**Problem:**
Each line of the data below that contains "ipfamily" must be copied.

**Data supplied:**

=======

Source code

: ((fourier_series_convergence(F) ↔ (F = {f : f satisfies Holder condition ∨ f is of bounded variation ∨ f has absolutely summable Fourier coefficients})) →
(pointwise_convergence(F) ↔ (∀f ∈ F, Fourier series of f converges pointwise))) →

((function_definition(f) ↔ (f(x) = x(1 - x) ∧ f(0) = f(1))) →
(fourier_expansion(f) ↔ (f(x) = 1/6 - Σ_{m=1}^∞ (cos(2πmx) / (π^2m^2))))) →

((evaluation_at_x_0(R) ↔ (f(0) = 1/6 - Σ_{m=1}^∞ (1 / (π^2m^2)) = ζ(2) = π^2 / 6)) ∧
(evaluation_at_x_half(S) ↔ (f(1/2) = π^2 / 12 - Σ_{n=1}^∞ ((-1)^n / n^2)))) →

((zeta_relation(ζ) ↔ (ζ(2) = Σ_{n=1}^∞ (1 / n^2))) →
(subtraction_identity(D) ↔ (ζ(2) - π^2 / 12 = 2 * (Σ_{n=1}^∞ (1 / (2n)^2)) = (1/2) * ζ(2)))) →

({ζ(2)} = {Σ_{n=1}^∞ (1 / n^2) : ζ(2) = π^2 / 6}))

=======

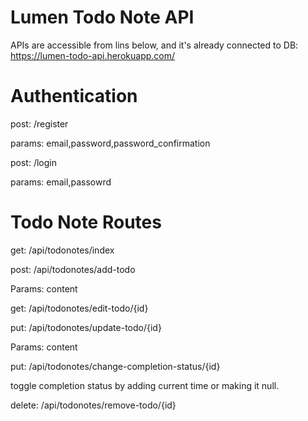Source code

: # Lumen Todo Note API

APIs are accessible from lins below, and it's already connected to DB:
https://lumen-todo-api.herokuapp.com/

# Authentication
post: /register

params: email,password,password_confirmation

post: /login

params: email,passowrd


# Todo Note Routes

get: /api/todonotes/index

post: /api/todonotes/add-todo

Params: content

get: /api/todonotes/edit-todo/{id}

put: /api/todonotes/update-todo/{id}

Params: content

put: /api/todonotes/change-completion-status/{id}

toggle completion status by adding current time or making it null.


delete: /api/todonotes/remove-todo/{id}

=======

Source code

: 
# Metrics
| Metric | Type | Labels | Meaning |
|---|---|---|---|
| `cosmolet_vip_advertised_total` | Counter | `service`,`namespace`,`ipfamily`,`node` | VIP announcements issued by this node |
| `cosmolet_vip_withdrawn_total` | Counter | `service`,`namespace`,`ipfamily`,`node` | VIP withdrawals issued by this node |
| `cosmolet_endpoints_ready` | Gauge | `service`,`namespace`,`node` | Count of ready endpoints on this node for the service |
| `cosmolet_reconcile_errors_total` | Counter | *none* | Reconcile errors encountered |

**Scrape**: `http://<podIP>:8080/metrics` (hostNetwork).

=======

**Answer space:**
| `cosmolet_vip_advertised_total` | Counter | `service`,`namespace`,`ipfamily`,`node` | VIP announcements issued by this node |
| `cosmolet_vip_withdrawn_total` | Counter | `service`,`namespace`,`ipfamily`,`node` | VIP withdrawals issued by this node |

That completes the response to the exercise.